◆ WHAT TO WORK ON
Return the lines of the data below in which the string "Overrides" occurs.

◆ SOURCE RECORDS
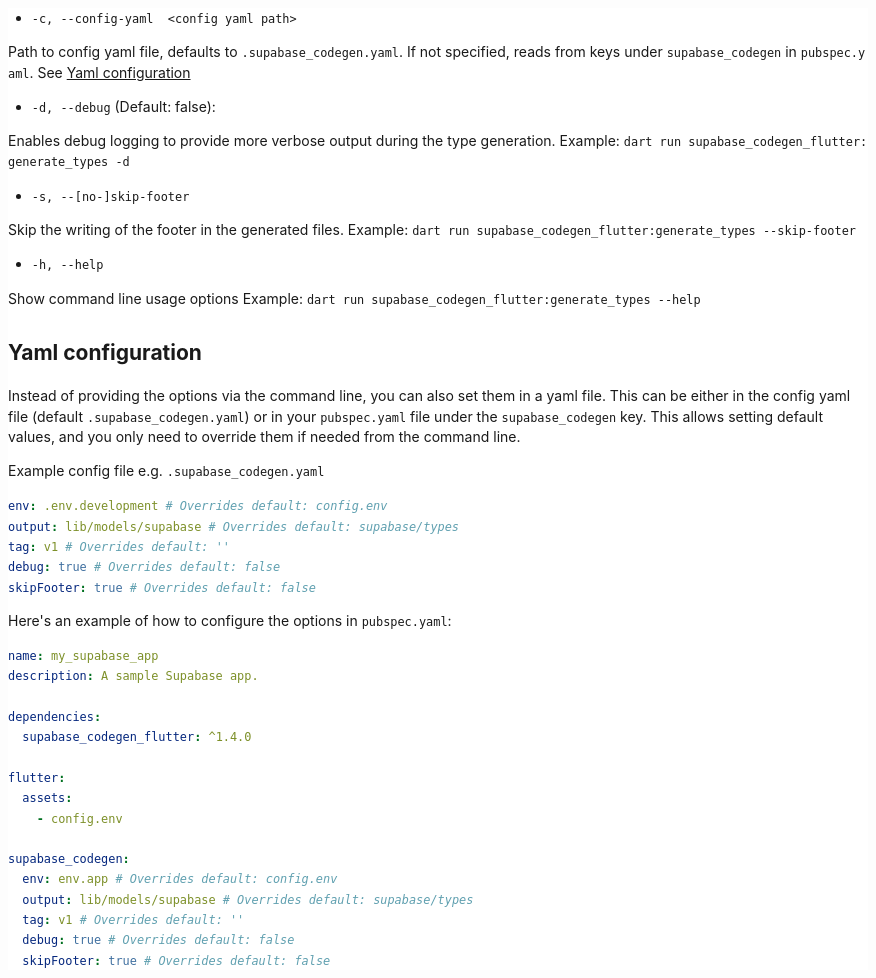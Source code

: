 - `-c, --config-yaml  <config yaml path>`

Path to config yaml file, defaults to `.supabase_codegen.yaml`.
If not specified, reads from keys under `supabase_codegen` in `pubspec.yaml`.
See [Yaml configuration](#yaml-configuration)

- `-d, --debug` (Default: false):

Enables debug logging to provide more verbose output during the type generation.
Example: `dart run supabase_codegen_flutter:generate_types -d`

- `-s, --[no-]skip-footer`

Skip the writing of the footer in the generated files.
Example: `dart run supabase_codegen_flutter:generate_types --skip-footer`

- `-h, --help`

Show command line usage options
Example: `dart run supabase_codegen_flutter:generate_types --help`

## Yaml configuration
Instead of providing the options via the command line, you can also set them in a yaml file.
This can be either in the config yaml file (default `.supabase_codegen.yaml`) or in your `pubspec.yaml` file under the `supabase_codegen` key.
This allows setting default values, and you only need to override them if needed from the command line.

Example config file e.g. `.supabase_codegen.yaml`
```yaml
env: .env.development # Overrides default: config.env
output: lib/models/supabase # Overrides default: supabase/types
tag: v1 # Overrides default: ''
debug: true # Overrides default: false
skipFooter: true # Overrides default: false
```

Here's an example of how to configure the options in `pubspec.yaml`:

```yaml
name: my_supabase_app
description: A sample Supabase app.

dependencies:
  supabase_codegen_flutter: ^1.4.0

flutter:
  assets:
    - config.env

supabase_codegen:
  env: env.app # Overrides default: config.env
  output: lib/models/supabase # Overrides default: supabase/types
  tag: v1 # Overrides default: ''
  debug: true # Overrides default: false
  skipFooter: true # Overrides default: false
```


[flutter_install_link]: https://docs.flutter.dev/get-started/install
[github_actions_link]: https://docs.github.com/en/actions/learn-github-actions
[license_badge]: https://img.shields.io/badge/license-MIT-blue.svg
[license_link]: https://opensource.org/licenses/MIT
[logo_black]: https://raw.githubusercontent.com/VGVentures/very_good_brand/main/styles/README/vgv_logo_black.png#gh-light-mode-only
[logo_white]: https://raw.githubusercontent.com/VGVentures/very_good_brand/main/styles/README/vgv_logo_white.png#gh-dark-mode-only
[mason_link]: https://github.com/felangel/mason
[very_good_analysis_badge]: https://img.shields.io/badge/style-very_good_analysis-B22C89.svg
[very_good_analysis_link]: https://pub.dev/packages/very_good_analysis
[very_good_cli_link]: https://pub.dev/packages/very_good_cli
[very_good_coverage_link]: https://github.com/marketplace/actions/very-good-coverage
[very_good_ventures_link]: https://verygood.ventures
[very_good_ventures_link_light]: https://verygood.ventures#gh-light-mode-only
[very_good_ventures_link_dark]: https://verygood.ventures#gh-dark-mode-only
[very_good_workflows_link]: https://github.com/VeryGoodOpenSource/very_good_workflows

◆ WRITTEN SOLUTION
env: .env.development # Overrides default: config.env
output: lib/models/supabase # Overrides default: supabase/types
tag: v1 # Overrides default: ''
debug: true # Overrides default: false
skipFooter: true # Overrides default: false
  env: env.app # Overrides default: config.env
  output: lib/models/supabase # Overrides default: supabase/types
  tag: v1 # Overrides default: ''
  debug: true # Overrides default: false
  skipFooter: true # Overrides default: false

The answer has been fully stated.